RECORDS SHOWN
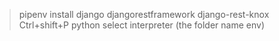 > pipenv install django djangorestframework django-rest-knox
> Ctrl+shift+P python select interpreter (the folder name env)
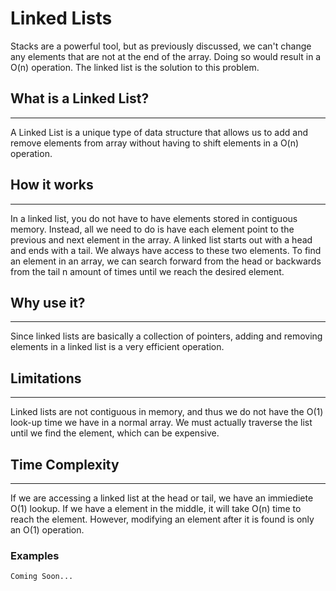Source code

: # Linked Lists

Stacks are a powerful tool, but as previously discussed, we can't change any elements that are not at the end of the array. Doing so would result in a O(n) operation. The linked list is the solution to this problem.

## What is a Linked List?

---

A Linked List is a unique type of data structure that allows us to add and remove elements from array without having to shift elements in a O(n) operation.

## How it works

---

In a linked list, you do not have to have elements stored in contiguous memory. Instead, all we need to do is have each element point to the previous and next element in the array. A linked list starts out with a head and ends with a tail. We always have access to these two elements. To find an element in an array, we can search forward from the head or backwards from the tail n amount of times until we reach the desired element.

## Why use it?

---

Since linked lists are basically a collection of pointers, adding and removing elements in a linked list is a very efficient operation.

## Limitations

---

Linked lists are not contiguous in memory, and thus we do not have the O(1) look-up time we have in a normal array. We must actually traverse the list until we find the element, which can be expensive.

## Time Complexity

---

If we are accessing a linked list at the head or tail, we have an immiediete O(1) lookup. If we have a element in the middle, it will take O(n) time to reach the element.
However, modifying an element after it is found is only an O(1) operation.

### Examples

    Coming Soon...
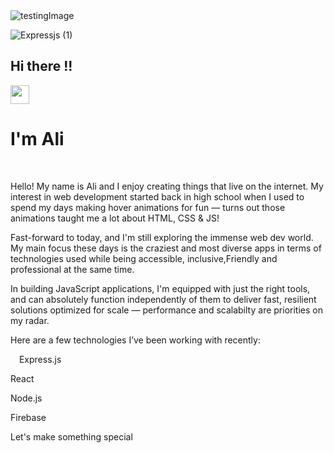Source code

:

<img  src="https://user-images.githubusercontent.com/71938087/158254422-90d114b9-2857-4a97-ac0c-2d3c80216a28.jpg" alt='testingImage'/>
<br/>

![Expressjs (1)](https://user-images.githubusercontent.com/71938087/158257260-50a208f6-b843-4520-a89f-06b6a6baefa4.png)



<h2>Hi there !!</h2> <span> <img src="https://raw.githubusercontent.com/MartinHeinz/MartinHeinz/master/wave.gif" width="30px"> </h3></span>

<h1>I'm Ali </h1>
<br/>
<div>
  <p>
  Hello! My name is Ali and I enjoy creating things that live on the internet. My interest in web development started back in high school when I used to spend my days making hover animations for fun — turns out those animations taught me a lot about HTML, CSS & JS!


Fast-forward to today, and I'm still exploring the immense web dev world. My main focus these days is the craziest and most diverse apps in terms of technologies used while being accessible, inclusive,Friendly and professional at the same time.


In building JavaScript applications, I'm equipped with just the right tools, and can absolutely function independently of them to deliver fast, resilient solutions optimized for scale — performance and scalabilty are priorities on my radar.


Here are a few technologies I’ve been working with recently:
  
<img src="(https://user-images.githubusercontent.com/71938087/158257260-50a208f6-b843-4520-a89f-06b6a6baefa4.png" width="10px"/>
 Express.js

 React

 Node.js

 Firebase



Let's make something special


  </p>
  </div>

WORK REQUIRED
Minus its pictures, the full listing should be copied verbatim.

OUTPUT OF THE EXERCISE
 > pipenv install django djangorestframework django-rest-knox
> Ctrl+shift+P python select interpreter (the folder name env)
Source code

: # Linked Lists

Stacks are a powerful tool, but as previously discussed, we can't change any elements that are not at the end of the array. Doing so would result in a O(n) operation. The linked list is the solution to this problem.

## What is a Linked List?

---

A Linked List is a unique type of data structure that allows us to add and remove elements from array without having to shift elements in a O(n) operation.

## How it works

---

In a linked list, you do not have to have elements stored in contiguous memory. Instead, all we need to do is have each element point to the previous and next element in the array. A linked list starts out with a head and ends with a tail. We always have access to these two elements. To find an element in an array, we can search forward from the head or backwards from the tail n amount of times until we reach the desired element.

## Why use it?

---

Since linked lists are basically a collection of pointers, adding and removing elements in a linked list is a very efficient operation.

## Limitations

---

Linked lists are not contiguous in memory, and thus we do not have the O(1) look-up time we have in a normal array. We must actually traverse the list until we find the element, which can be expensive.

## Time Complexity

---

If we are accessing a linked list at the head or tail, we have an immiediete O(1) lookup. If we have a element in the middle, it will take O(n) time to reach the element.
However, modifying an element after it is found is only an O(1) operation.

### Examples

    Coming Soon...
Source code

:

<img  src="https://user-images.githubusercontent.com/71938087/158254422-90d114b9-2857-4a97-ac0c-2d3c80216a28.jpg" alt='testingImage'/>
<br/>

![Expressjs (1)](https://user-images.githubusercontent.com/71938087/158257260-50a208f6-b843-4520-a89f-06b6a6baefa4.png)



<h2>Hi there !!</h2> <span> <img src="https://raw.githubusercontent.com/MartinHeinz/MartinHeinz/master/wave.gif" width="30px"> </h3></span>

<h1>I'm Ali </h1>
<br/>
<div>
  <p>
  Hello! My name is Ali and I enjoy creating things that live on the internet. My interest in web development started back in high school when I used to spend my days making hover animations for fun — turns out those animations taught me a lot about HTML, CSS & JS!


Fast-forward to today, and I'm still exploring the immense web dev world. My main focus these days is the craziest and most diverse apps in terms of technologies used while being accessible, inclusive,Friendly and professional at the same time.


In building JavaScript applications, I'm equipped with just the right tools, and can absolutely function independently of them to deliver fast, resilient solutions optimized for scale — performance and scalabilty are priorities on my radar.


Here are a few technologies I’ve been working with recently:
  
<img src="(https://user-images.githubusercontent.com/71938087/158257260-50a208f6-b843-4520-a89f-06b6a6baefa4.png" width="10px"/>
 Express.js

 React

 Node.js

 Firebase



Let's make something special


  </p>
  </div>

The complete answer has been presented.